Pauline sentava-se sozinha na enorme mesa do refeitório, com seu café-da-manhã contemplando-a na sua frente. Mantinha a expressão séria e tristonha, acompanhada dos seus cabelos embaraçados, que naquele dia não estavam nem um pouco arrumados.
Mouse entrou pelo corredor com sua bandeja, e Tori a chamou, de outra mesa:
- Ei, Mary! Quanto você tirou no teste de geografia?
Mary dirigiu-se até as meninas e sentou-se na mesa. Kara e Cordelia passaram próximo, rindo.
Paulie olhou fixamente para Mary e Tori, nada feliz... pôde escutar as risadas um tanto irônicas das garotas da mesa de trás e virou-se, mantendo o semblante sério.
- Vão em frente, riam! – começou, olhando então para a frente – Tudo bem! Se quiserem rir, riam – [pausa] – O que é tão engraçado?!...
De repente, Paulie sentiu um impulso forte dentro de si. Tentara ignorar aquelas garotas por semanas... fingir que não se importava com todos aqueles cochichos. De fato, não se importava. Mas não agüentaria aturá-los. E seu temperamento estava prestes a explodir mais uma vez...
- Já sei!... Eu sou engraçada! – disse, em alto e bom som, forçando um riso irônico, enquanto levantava-se – Há, há, há, há, há, há!

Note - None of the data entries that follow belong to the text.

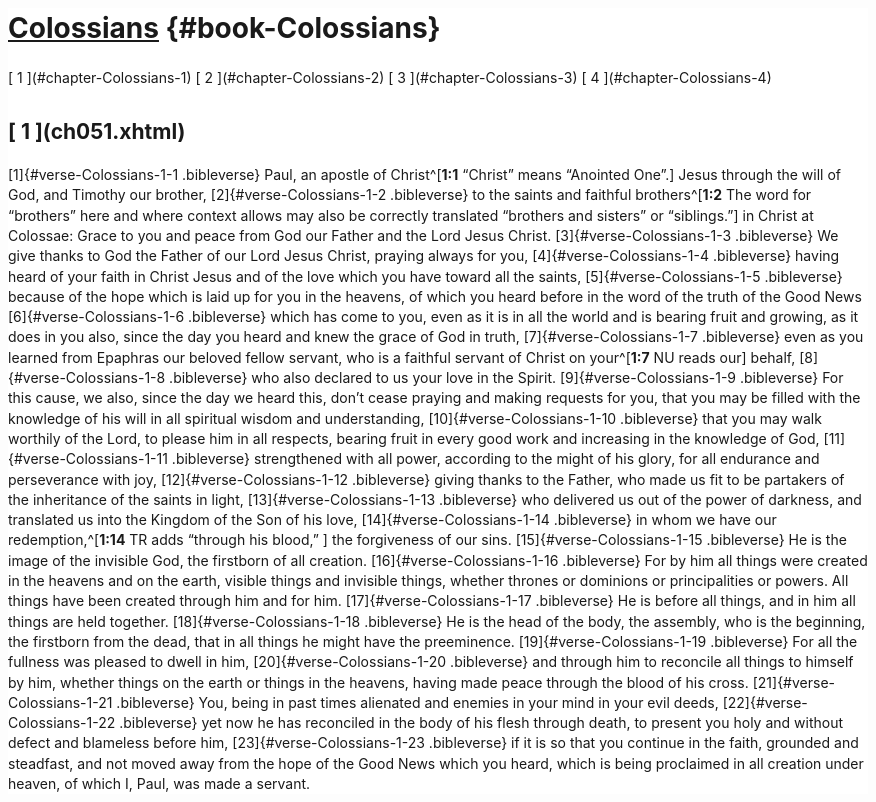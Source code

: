 # [Colossians](ch001.xhtml) {#book-Colossians}

<div id="chapterlinks-Colossians" class="chapterlinks">[&nbsp;1&nbsp;](#chapter-Colossians-1) [&nbsp;2&nbsp;](#chapter-Colossians-2) [&nbsp;3&nbsp;](#chapter-Colossians-3) [&nbsp;4&nbsp;](#chapter-Colossians-4) </div>

<h2 class="chaptertitle">[&nbsp;1&nbsp;](ch051.xhtml)<span><span id="chapter-Colossians-1"></span></span></h2>
 
[1]{#verse-Colossians-1-1 .bibleverse} Paul, an apostle of Christ^[**1:1** “Christ” means “Anointed One”.] Jesus through the will of God, and Timothy our brother,
[2]{#verse-Colossians-1-2 .bibleverse} to the saints and faithful brothers^[**1:2** The word for “brothers” here and where context allows may also be correctly translated “brothers and sisters” or “siblings.”] in Christ at Colossae: Grace to you and peace from God our Father and the Lord Jesus Christ.
[3]{#verse-Colossians-1-3 .bibleverse} We give thanks to God the Father of our Lord Jesus Christ, praying always for you, [4]{#verse-Colossians-1-4 .bibleverse} having heard of your faith in Christ Jesus and of the love which you have toward all the saints, [5]{#verse-Colossians-1-5 .bibleverse} because of the hope which is laid up for you in the heavens, of which you heard before in the word of the truth of the Good News
[6]{#verse-Colossians-1-6 .bibleverse} which has come to you, even as it is in all the world and is bearing fruit and growing, as it does in you also, since the day you heard and knew the grace of God in truth, [7]{#verse-Colossians-1-7 .bibleverse} even as you learned from Epaphras our beloved fellow servant, who is a faithful servant of Christ on your^[**1:7** NU reads our] behalf,
[8]{#verse-Colossians-1-8 .bibleverse} who also declared to us your love in the Spirit.
[9]{#verse-Colossians-1-9 .bibleverse} For this cause, we also, since the day we heard this, don’t cease praying and making requests for you, that you may be filled with the knowledge of his will in all spiritual wisdom and understanding, [10]{#verse-Colossians-1-10 .bibleverse} that you may walk worthily of the Lord, to please him in all respects, bearing fruit in every good work and increasing in the knowledge of God,
[11]{#verse-Colossians-1-11 .bibleverse} strengthened with all power, according to the might of his glory, for all endurance and perseverance with joy,
[12]{#verse-Colossians-1-12 .bibleverse} giving thanks to the Father, who made us fit to be partakers of the inheritance of the saints in light, [13]{#verse-Colossians-1-13 .bibleverse} who delivered us out of the power of darkness, and translated us into the Kingdom of the Son of his love,
[14]{#verse-Colossians-1-14 .bibleverse} in whom we have our redemption,^[**1:14** TR adds “through his blood,” ] the forgiveness of our sins. [15]{#verse-Colossians-1-15 .bibleverse} He is the image of the invisible God, the firstborn of all creation. [16]{#verse-Colossians-1-16 .bibleverse} For by him all things were created in the heavens and on the earth, visible things and invisible things, whether thrones or dominions or principalities or powers. All things have been created through him and for him. [17]{#verse-Colossians-1-17 .bibleverse} He is before all things, and in him all things are held together.
[18]{#verse-Colossians-1-18 .bibleverse} He is the head of the body, the assembly, who is the beginning, the firstborn from the dead, that in all things he might have the preeminence. [19]{#verse-Colossians-1-19 .bibleverse} For all the fullness was pleased to dwell in him, [20]{#verse-Colossians-1-20 .bibleverse} and through him to reconcile all things to himself by him, whether things on the earth or things in the heavens, having made peace through the blood of his cross.
[21]{#verse-Colossians-1-21 .bibleverse} You, being in past times alienated and enemies in your mind in your evil deeds, [22]{#verse-Colossians-1-22 .bibleverse} yet now he has reconciled in the body of his flesh through death, to present you holy and without defect and blameless before him, [23]{#verse-Colossians-1-23 .bibleverse} if it is so that you continue in the faith, grounded and steadfast, and not moved away from the hope of the Good News which you heard, which is being proclaimed in all creation under heaven, of which I, Paul, was made a servant.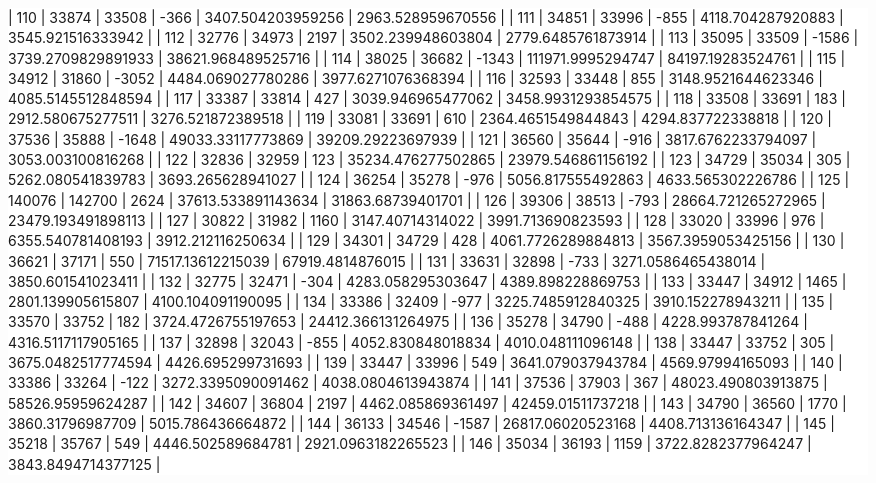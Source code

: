 | 110 | 33874 | 33508 | -366 | 3407.504203959256 | 2963.528959670556 |
| 111 | 34851 | 33996 | -855 | 4118.704287920883 | 3545.921516333942 |
| 112 | 32776 | 34973 | 2197 | 3502.239948603804 | 2779.6485761873914 |
| 113 | 35095 | 33509 | -1586 | 3739.2709829891933 | 38621.968489525716 |
| 114 | 38025 | 36682 | -1343 | 111971.9995294747 | 84197.19283524761 |
| 115 | 34912 | 31860 | -3052 | 4484.069027780286 | 3977.6271076368394 |
| 116 | 32593 | 33448 | 855 | 3148.9521644623346 | 4085.5145512848594 |
| 117 | 33387 | 33814 | 427 | 3039.946965477062 | 3458.9931293854575 |
| 118 | 33508 | 33691 | 183 | 2912.580675277511 | 3276.521872389518 |
| 119 | 33081 | 33691 | 610 | 2364.4651549844843 | 4294.837722338818 |
| 120 | 37536 | 35888 | -1648 | 49033.33117773869 | 39209.29223697939 |
| 121 | 36560 | 35644 | -916 | 3817.6762233794097 | 3053.003100816268 |
| 122 | 32836 | 32959 | 123 | 35234.476277502865 | 23979.546861156192 |
| 123 | 34729 | 35034 | 305 | 5262.080541839783 | 3693.265628941027 |
| 124 | 36254 | 35278 | -976 | 5056.817555492863 | 4633.565302226786 |
| 125 | 140076 | 142700 | 2624 | 37613.533891143634 | 31863.68739401701 |
| 126 | 39306 | 38513 | -793 | 28664.721265272965 | 23479.193491898113 |
| 127 | 30822 | 31982 | 1160 | 3147.40714314022 | 3991.713690823593 |
| 128 | 33020 | 33996 | 976 | 6355.540781408193 | 3912.212116250634 |
| 129 | 34301 | 34729 | 428 | 4061.7726289884813 | 3567.3959053425156 |
| 130 | 36621 | 37171 | 550 | 71517.13612215039 | 67919.4814876015 |
| 131 | 33631 | 32898 | -733 | 3271.0586465438014 | 3850.601541023411 |
| 132 | 32775 | 32471 | -304 | 4283.058295303647 | 4389.898228869753 |
| 133 | 33447 | 34912 | 1465 | 2801.139905615807 | 4100.104091190095 |
| 134 | 33386 | 32409 | -977 | 3225.7485912840325 | 3910.152278943211 |
| 135 | 33570 | 33752 | 182 | 3724.4726755197653 | 24412.366131264975 |
| 136 | 35278 | 34790 | -488 | 4228.993787841264 | 4316.5117117905165 |
| 137 | 32898 | 32043 | -855 | 4052.830848018834 | 4010.048111096148 |
| 138 | 33447 | 33752 | 305 | 3675.0482517774594 | 4426.695299731693 |
| 139 | 33447 | 33996 | 549 | 3641.079037943784 | 4569.97994165093 |
| 140 | 33386 | 33264 | -122 | 3272.3395090091462 | 4038.0804613943874 |
| 141 | 37536 | 37903 | 367 | 48023.490803913875 | 58526.95959624287 |
| 142 | 34607 | 36804 | 2197 | 4462.085869361497 | 42459.01511737218 |
| 143 | 34790 | 36560 | 1770 | 3860.31796987709 | 5015.786436664872 |
| 144 | 36133 | 34546 | -1587 | 26817.06020523168 | 4408.713136164347 |
| 145 | 35218 | 35767 | 549 | 4446.502589684781 | 2921.0963182265523 |
| 146 | 35034 | 36193 | 1159 | 3722.8282377964247 | 3843.8494714377125 |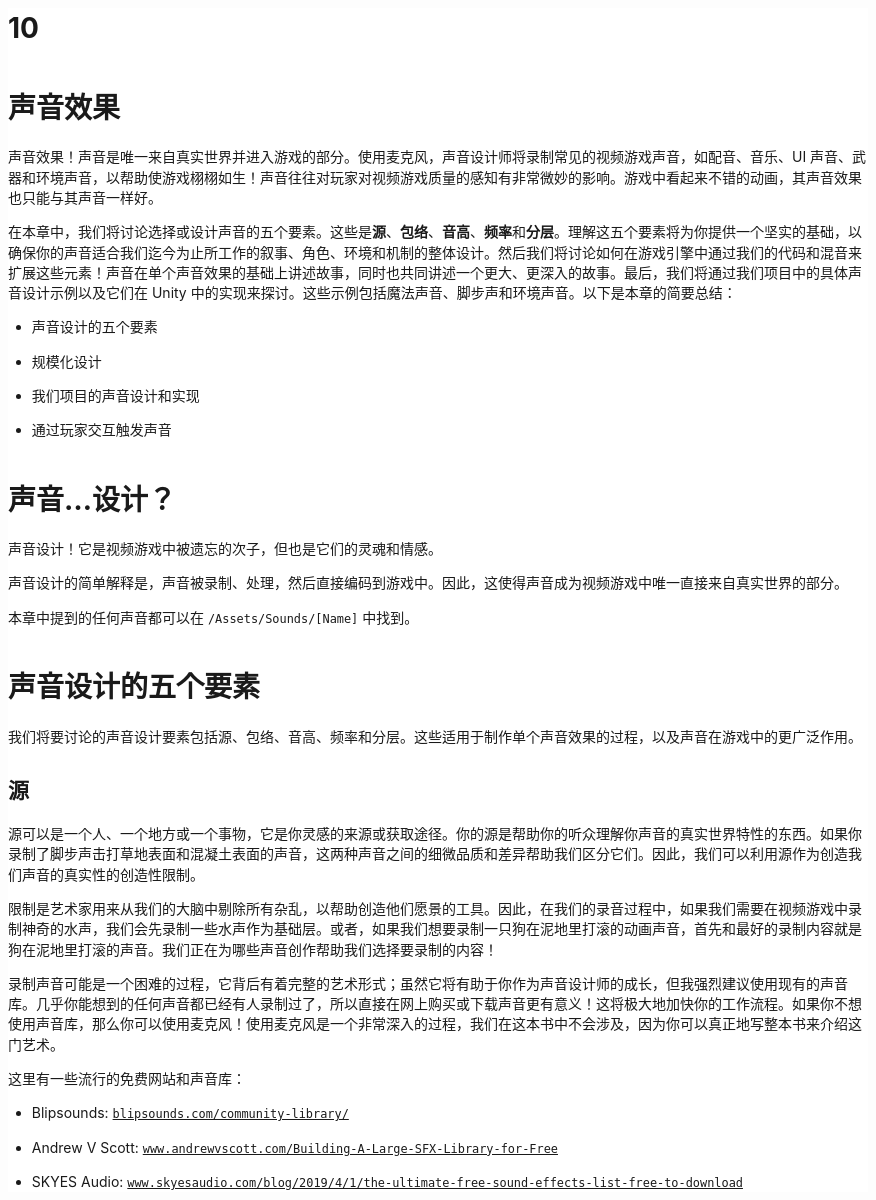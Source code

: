 # 10

# 声音效果

声音效果！声音是唯一来自真实世界并进入游戏的部分。使用麦克风，声音设计师将录制常见的视频游戏声音，如配音、音乐、UI 声音、武器和环境声音，以帮助使游戏栩栩如生！声音往往对玩家对视频游戏质量的感知有非常微妙的影响。游戏中看起来不错的动画，其声音效果也只能与其声音一样好。

在本章中，我们将讨论选择或设计声音的五个要素。这些是**源**、**包络**、**音高**、**频率**和**分层**。理解这五个要素将为你提供一个坚实的基础，以确保你的声音适合我们迄今为止所工作的叙事、角色、环境和机制的整体设计。然后我们将讨论如何在游戏引擎中通过我们的代码和混音来扩展这些元素！声音在单个声音效果的基础上讲述故事，同时也共同讲述一个更大、更深入的故事。最后，我们将通过我们项目中的具体声音设计示例以及它们在 Unity 中的实现来探讨。这些示例包括魔法声音、脚步声和环境声音。以下是本章的简要总结：

+   声音设计的五个要素

+   规模化设计

+   我们项目的声音设计和实现

+   通过玩家交互触发声音

# 声音…设计？

声音设计！它是视频游戏中被遗忘的次子，但也是它们的灵魂和情感。

声音设计的简单解释是，声音被录制、处理，然后直接编码到游戏中。因此，这使得声音成为视频游戏中唯一直接来自真实世界的部分。

本章中提到的任何声音都可以在 `/Assets/Sounds/[Name]` 中找到。

# 声音设计的五个要素

我们将要讨论的声音设计要素包括源、包络、音高、频率和分层。这些适用于制作单个声音效果的过程，以及声音在游戏中的更广泛作用。

## 源

源可以是一个人、一个地方或一个事物，它是你灵感的来源或获取途径。你的源是帮助你的听众理解你声音的真实世界特性的东西。如果你录制了脚步声击打草地表面和混凝土表面的声音，这两种声音之间的细微品质和差异帮助我们区分它们。因此，我们可以利用源作为创造我们声音的真实性的创造性限制。

限制是艺术家用来从我们的大脑中剔除所有杂乱，以帮助创造他们愿景的工具。因此，在我们的录音过程中，如果我们需要在视频游戏中录制神奇的水声，我们会先录制一些水声作为基础层。或者，如果我们想要录制一只狗在泥地里打滚的动画声音，首先和最好的录制内容就是狗在泥地里打滚的声音。我们正在为哪些声音创作帮助我们选择要录制的内容！

录制声音可能是一个困难的过程，它背后有着完整的艺术形式；虽然它将有助于你作为声音设计师的成长，但我强烈建议使用现有的声音库。几乎你能想到的任何声音都已经有人录制过了，所以直接在网上购买或下载声音更有意义！这将极大地加快你的工作流程。如果你不想使用声音库，那么你可以使用麦克风！使用麦克风是一个非常深入的过程，我们在这本书中不会涉及，因为你可以真正地写整本书来介绍这门艺术。

这里有一些流行的免费网站和声音库：

+   Blipsounds: [`blipsounds.com/community-library/`](https://blipsounds.com/community-library/)

+   Andrew V Scott: [`www.andrewvscott.com/Building-A-Large-SFX-Library-for-Free`](https://www.andrewvscott.com/Building-A-Large-SFX-Library-for-Free)

+   SKYES Audio: [`www.skyesaudio.com/blog/2019/4/1/the-ultimate-free-sound-effects-list-free-to-download`](https://www.skyesaudio.com/blog/2019/4/1/the-ultimate-free-sound-effects-list-free-to-download)

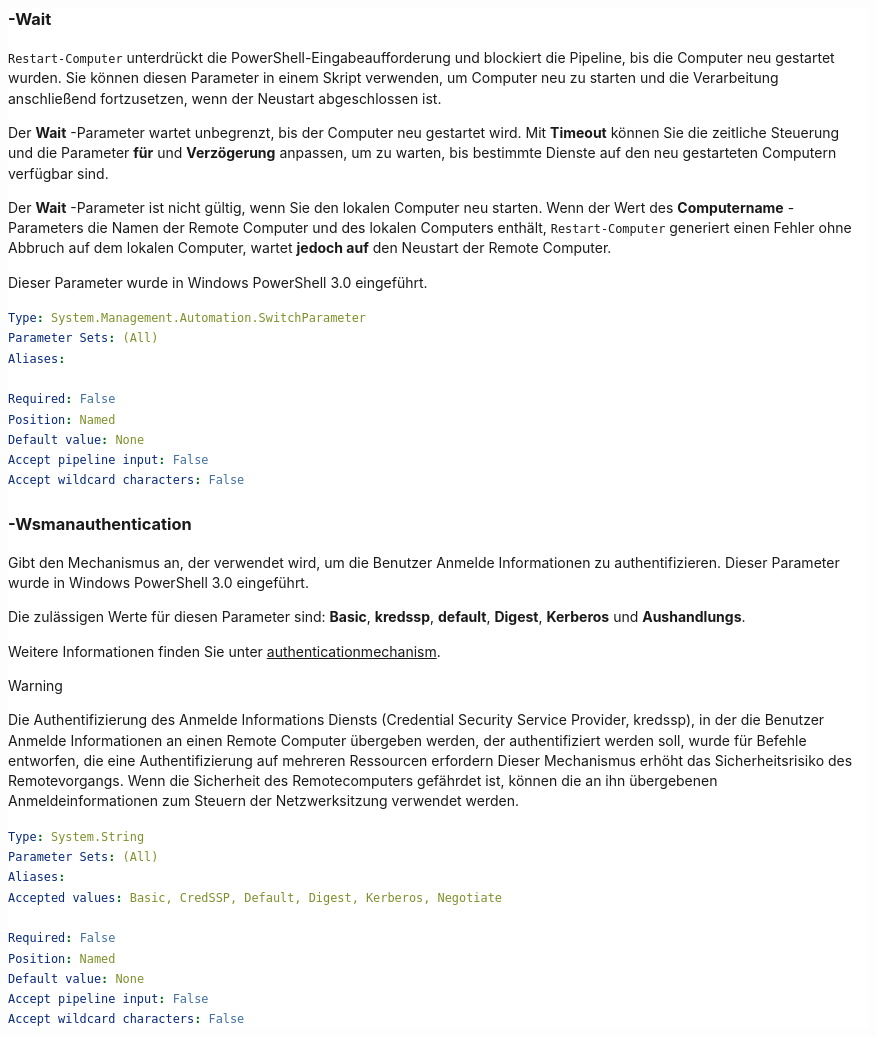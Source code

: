 ### -Wait

`Restart-Computer` unterdrückt die PowerShell-Eingabeaufforderung und blockiert die Pipeline, bis die Computer neu gestartet wurden. Sie können diesen Parameter in einem Skript verwenden, um Computer neu zu starten und die Verarbeitung anschließend fortzusetzen, wenn der Neustart abgeschlossen ist.

Der **Wait** -Parameter wartet unbegrenzt, bis der Computer neu gestartet wird. Mit **Timeout** können Sie die zeitliche Steuerung und die Parameter **für** und **Verzögerung** anpassen, um zu warten, bis bestimmte Dienste auf den neu gestarteten Computern verfügbar sind.

Der **Wait** -Parameter ist nicht gültig, wenn Sie den lokalen Computer neu starten. Wenn der Wert des **Computername** -Parameters die Namen der Remote Computer und des lokalen Computers enthält, `Restart-Computer` generiert einen Fehler ohne Abbruch auf dem lokalen Computer, wartet **jedoch auf** den Neustart der Remote Computer.

Dieser Parameter wurde in Windows PowerShell 3.0 eingeführt.

```yaml
Type: System.Management.Automation.SwitchParameter
Parameter Sets: (All)
Aliases:

Required: False
Position: Named
Default value: None
Accept pipeline input: False
Accept wildcard characters: False
```

### -Wsmanauthentication

Gibt den Mechanismus an, der verwendet wird, um die Benutzer Anmelde Informationen zu authentifizieren. Dieser Parameter wurde in Windows PowerShell 3.0 eingeführt.

Die zulässigen Werte für diesen Parameter sind: **Basic**, **kredssp**, **default**, **Digest**, **Kerberos** und **Aushandlungs**.

Weitere Informationen finden Sie unter [authenticationmechanism](/dotnet/api/system.management.automation.runspaces.authenticationmechanism).

> [!WARNING]
> Die Authentifizierung des Anmelde Informations Diensts (Credential Security Service Provider, kredssp), in der die Benutzer Anmelde Informationen an einen Remote Computer übergeben werden, der authentifiziert werden soll, wurde für Befehle entworfen, die eine Authentifizierung auf mehreren Ressourcen erfordern Dieser Mechanismus erhöht das Sicherheitsrisiko des Remotevorgangs. Wenn die Sicherheit des Remotecomputers gefährdet ist, können die an ihn übergebenen Anmeldeinformationen zum Steuern der Netzwerksitzung verwendet werden.

```yaml
Type: System.String
Parameter Sets: (All)
Aliases:
Accepted values: Basic, CredSSP, Default, Digest, Kerberos, Negotiate

Required: False
Position: Named
Default value: None
Accept pipeline input: False
Accept wildcard characters: False
```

Todas as meninas a observavam, surpresas. Ms. Bannet tinha quase certeza do que aconteceria depois... sentia que Paulie não estava bem. Mesmo com sua postura de seriedade, aproximou-se com estranha amabilidade e murmurou:
- Já chega...
- Há, há, há, há!
- Paulie, já chega! – disse, fazendo menção de levá-la dali.
Mas Eleanor não fora rápida o bastante. Paulie, em seu clímax de irritação, jogou o carrinho de pratos mais próximo com toda a sua força no chão, causando um grande estrondo. Pouco ligou para o que fizera. Correu depressa para fora do refeitório e bateu a porta logo atrás.
A bandeja com o café-da-manhã continuava intacta, na mesa...
Ms. Vaughn, que assistira à tudo perto de uma das portas, observou para onde a moça havia corrido. Não pretendia castigá-la.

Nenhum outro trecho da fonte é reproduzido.